I am using axioms similar to the Hilbert system of logical axioms:
\begin{align}
&P\rightarrow (Q\rightarrow P) \tag{A1}\\[5pt]
&(P\rightarrow (Q\rightarrow R))\rightarrow ((P\rightarrow Q)\rightarrow (P \rightarrow R)) \tag{A2}\\[5pt]
&(\neg Q \rightarrow \neg P)\rightarrow (P\rightarrow Q) \tag{A3}
\end{align}
I may also use Modus Ponens and the deduction theorem. I am trying to prove two things:
$(a)\;\;\; \vdash \neg P \rightarrow (\neg Q\rightarrow (P\rightarrow R))$
$(b)\;\;\; \vdash (P \rightarrow ¬P) → (\neg\neg P \rightarrow \neg P)$
I know what I am supposed to do but I just can't quite get there with either one. I tried use deduction theorem in both so I am trying to prove in $(a)$ that $\neg P \vdash (\neg Q\rightarrow (P\rightarrow R))$ and similarly in $(b)$. Here is my effort for $(a)$:
\begin{align}
&1. \neg P &&\text{premise}\\[5pt]
&2. \neg P \rightarrow (\neg Q \rightarrow \neg P) &&(A1)\\[5pt]
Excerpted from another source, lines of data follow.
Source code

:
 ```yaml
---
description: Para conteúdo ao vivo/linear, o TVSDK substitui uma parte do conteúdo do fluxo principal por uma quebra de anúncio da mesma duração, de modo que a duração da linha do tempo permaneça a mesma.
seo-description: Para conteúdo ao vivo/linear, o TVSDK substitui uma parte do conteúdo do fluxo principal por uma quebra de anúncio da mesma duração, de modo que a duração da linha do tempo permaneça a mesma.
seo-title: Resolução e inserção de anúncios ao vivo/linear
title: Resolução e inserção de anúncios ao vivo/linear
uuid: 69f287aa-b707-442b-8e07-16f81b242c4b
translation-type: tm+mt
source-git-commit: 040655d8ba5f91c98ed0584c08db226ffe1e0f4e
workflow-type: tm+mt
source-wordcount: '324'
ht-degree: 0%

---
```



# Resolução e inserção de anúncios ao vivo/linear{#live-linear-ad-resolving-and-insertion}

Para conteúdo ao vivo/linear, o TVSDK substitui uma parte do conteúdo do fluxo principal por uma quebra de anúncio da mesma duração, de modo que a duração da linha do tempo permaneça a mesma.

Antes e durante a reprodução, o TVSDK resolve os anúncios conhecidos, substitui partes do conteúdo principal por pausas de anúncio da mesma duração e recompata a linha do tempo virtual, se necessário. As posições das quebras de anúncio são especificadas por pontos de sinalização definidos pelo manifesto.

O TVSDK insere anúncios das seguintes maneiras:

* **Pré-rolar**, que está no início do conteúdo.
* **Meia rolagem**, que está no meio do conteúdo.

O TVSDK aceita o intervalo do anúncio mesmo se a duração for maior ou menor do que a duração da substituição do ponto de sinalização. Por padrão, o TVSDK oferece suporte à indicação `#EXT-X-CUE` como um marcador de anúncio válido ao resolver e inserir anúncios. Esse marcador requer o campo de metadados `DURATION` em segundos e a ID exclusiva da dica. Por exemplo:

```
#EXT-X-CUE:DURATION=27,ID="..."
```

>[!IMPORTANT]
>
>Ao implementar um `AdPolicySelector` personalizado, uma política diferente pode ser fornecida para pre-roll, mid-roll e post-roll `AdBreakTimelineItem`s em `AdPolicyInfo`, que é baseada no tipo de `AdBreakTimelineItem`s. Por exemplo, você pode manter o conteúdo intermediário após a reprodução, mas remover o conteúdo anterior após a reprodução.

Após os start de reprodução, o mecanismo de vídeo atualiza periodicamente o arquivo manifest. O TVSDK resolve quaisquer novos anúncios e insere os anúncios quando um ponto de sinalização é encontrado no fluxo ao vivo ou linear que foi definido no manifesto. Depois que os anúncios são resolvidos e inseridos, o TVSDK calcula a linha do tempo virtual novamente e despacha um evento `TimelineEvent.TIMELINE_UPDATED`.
&3. (\neg Q \rightarrow \neg P) &&MP:1+2\\[5pt]
&4. (\neg Q \rightarrow \neg P) \rightarrow (P \rightarrow Q) &&(A3)\\[5pt]
&5. P \rightarrow Q &&MP:3+4
\end{align}
I don't know how to proceed. Feels like I have all the needed pieces but I can't put them together. I have quite a similar situation with $(b)$. Help would be appreciated!
Best Answer
A)Use deduction theorem twice. So then you have to show that $\neg P,\neg Q\vdash_{ax}P\rightarrow R$. You are almost done, you only need to show that $\vdash_{ax}P\rightarrow(Q \rightarrow R)$ and apply MP.
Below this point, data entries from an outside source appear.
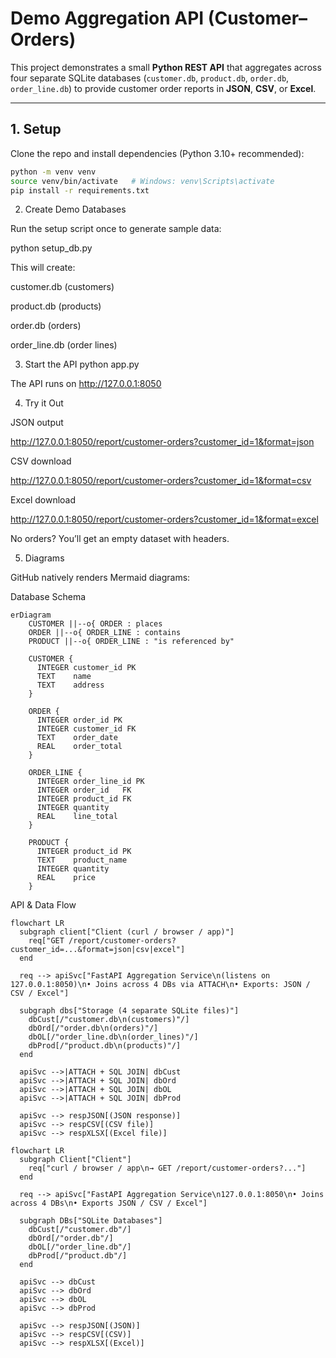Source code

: # Demo Aggregation API (Customer–Orders)

This project demonstrates a small **Python REST API** that aggregates across
four separate SQLite databases (`customer.db`, `product.db`, `order.db`, `order_line.db`)
to provide customer order reports in **JSON**, **CSV**, or **Excel**.

---

## 1. Setup

Clone the repo and install dependencies (Python 3.10+ recommended):

```bash
python -m venv venv
source venv/bin/activate   # Windows: venv\Scripts\activate
pip install -r requirements.txt
```

2. Create Demo Databases

Run the setup script once to generate sample data:

python setup_db.py


This will create:

customer.db (customers)

product.db (products)

order.db (orders)

order_line.db (order lines)

3. Start the API
python app.py


The API runs on http://127.0.0.1:8050

4. Try it Out

JSON output

http://127.0.0.1:8050/report/customer-orders?customer_id=1&format=json


CSV download

http://127.0.0.1:8050/report/customer-orders?customer_id=1&format=csv


Excel download

http://127.0.0.1:8050/report/customer-orders?customer_id=1&format=excel


No orders? You’ll get an empty dataset with headers.

5. Diagrams

GitHub natively renders Mermaid diagrams:

Database Schema
```mermaid
erDiagram
    CUSTOMER ||--o{ ORDER : places
    ORDER ||--o{ ORDER_LINE : contains
    PRODUCT ||--o{ ORDER_LINE : "is referenced by"

    CUSTOMER {
      INTEGER customer_id PK
      TEXT    name
      TEXT    address
    }

    ORDER {
      INTEGER order_id PK
      INTEGER customer_id FK
      TEXT    order_date
      REAL    order_total
    }

    ORDER_LINE {
      INTEGER order_line_id PK
      INTEGER order_id   FK
      INTEGER product_id FK
      INTEGER quantity
      REAL    line_total
    }

    PRODUCT {
      INTEGER product_id PK
      TEXT    product_name
      INTEGER quantity
      REAL    price
    }
```

API & Data Flow
```mermaid
flowchart LR
  subgraph client["Client (curl / browser / app)"]
    req["GET /report/customer-orders?customer_id=...&format=json|csv|excel"]
  end

  req --> apiSvc["FastAPI Aggregation Service\n(listens on 127.0.0.1:8050)\n• Joins across 4 DBs via ATTACH\n• Exports: JSON / CSV / Excel"]

  subgraph dbs["Storage (4 separate SQLite files)"]
    dbCust[/"customer.db\n(customers)"/]
    dbOrd[/"order.db\n(orders)"/]
    dbOL[/"order_line.db\n(order_lines)"/]
    dbProd[/"product.db\n(products)"/]
  end

  apiSvc -->|ATTACH + SQL JOIN| dbCust
  apiSvc -->|ATTACH + SQL JOIN| dbOrd
  apiSvc -->|ATTACH + SQL JOIN| dbOL
  apiSvc -->|ATTACH + SQL JOIN| dbProd

  apiSvc --> respJSON[(JSON response)]
  apiSvc --> respCSV[(CSV file)]
  apiSvc --> respXLSX[(Excel file)]
```

```mermaid
flowchart LR
  subgraph Client["Client"]
    req["curl / browser / app\n→ GET /report/customer-orders?..."]
  end

  req --> apiSvc["FastAPI Aggregation Service\n127.0.0.1:8050\n• Joins across 4 DBs\n• Exports JSON / CSV / Excel"]

  subgraph DBs["SQLite Databases"]
    dbCust[/"customer.db"/]
    dbOrd[/"order.db"/]
    dbOL[/"order_line.db"/]
    dbProd[/"product.db"/]
  end

  apiSvc --> dbCust
  apiSvc --> dbOrd
  apiSvc --> dbOL
  apiSvc --> dbProd

  apiSvc --> respJSON[(JSON)]
  apiSvc --> respCSV[(CSV)]
  apiSvc --> respXLSX[(Excel)]
```
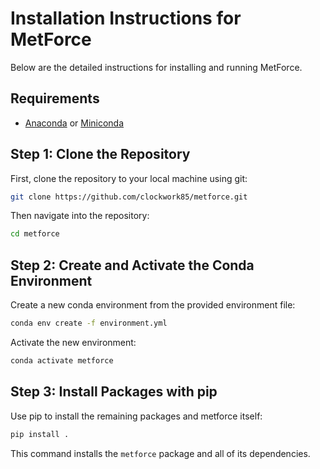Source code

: # Installation Instructions for MetForce

Below are the detailed instructions for installing and running MetForce.

## Requirements

- [Anaconda](https://www.anaconda.com/products/distribution) or [Miniconda](https://docs.conda.io/en/latest/miniconda.html)

## Step 1: Clone the Repository

First, clone the repository to your local machine using git:

```bash
git clone https://github.com/clockwork85/metforce.git
```

Then navigate into the repository:

```bash
cd metforce
```

## Step 2: Create and Activate the Conda Environment

Create a new conda environment from the provided environment file:

```bash
conda env create -f environment.yml
```

Activate the new environment:

```bash
conda activate metforce
```

## Step 3: Install Packages with pip

Use pip to install the remaining packages and metforce itself:

```bash
pip install .
```

This command installs the `metforce` package and all of its dependencies.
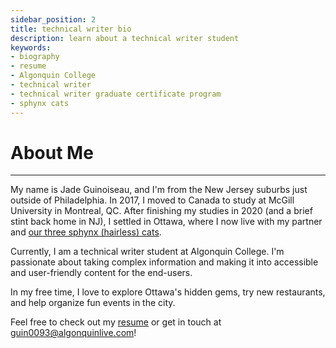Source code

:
 ```yaml
---
sidebar_position: 2
title: technical writer bio
description: learn about a technical writer student
keywords: 
- biography
- resume
- Algonquin College
- technical writer
- technical writer graduate certificate program
- sphynx cats
---
```


# About Me

---

My name is Jade Guinoiseau, and I'm from the New Jersey suburbs just outside of Philadelphia. In 2017, I moved to Canada to study at McGill University in Montreal, QC. After finishing my studies in 2020 (and a brief stint back home in NJ), I settled in Ottawa, where I now live with my partner and [our three sphynx (hairless) cats](/img/cats.jpg).

Currently, I am a technical writer student at Algonquin College. I'm passionate about taking complex information and making it into accessible and user-friendly content for the end-users.

In my free time, I love to explore Ottawa's hidden gems, try new restaurants, and help organize fun events in the city. 

Feel free to check out my [resume](https://www.dropbox.com/scl/fi/g68d99r120hd2soimxd3a/Jade-Guinoiseau-Resume.pdf?rlkey=gxs8o4hnn4xo9elxg3fnzsrz1&st=0zwfblvs&dl=0) or get in touch at guin0093@algonquinlive.com!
B) Use deduction theorem once and notice that by axiom $A2$ $(\neg\neg P\rightarrow(P \rightarrow \neg P)) \rightarrow ((\neg\neg P \rightarrow P) \rightarrow (\neg\neg P \rightarrow \neg P))$. Then by axiom $A1$ $(P \rightarrow \neg P) \rightarrow (\neg\neg P\rightarrow (P \rightarrow \neg P))$. I think you are able to finish from here.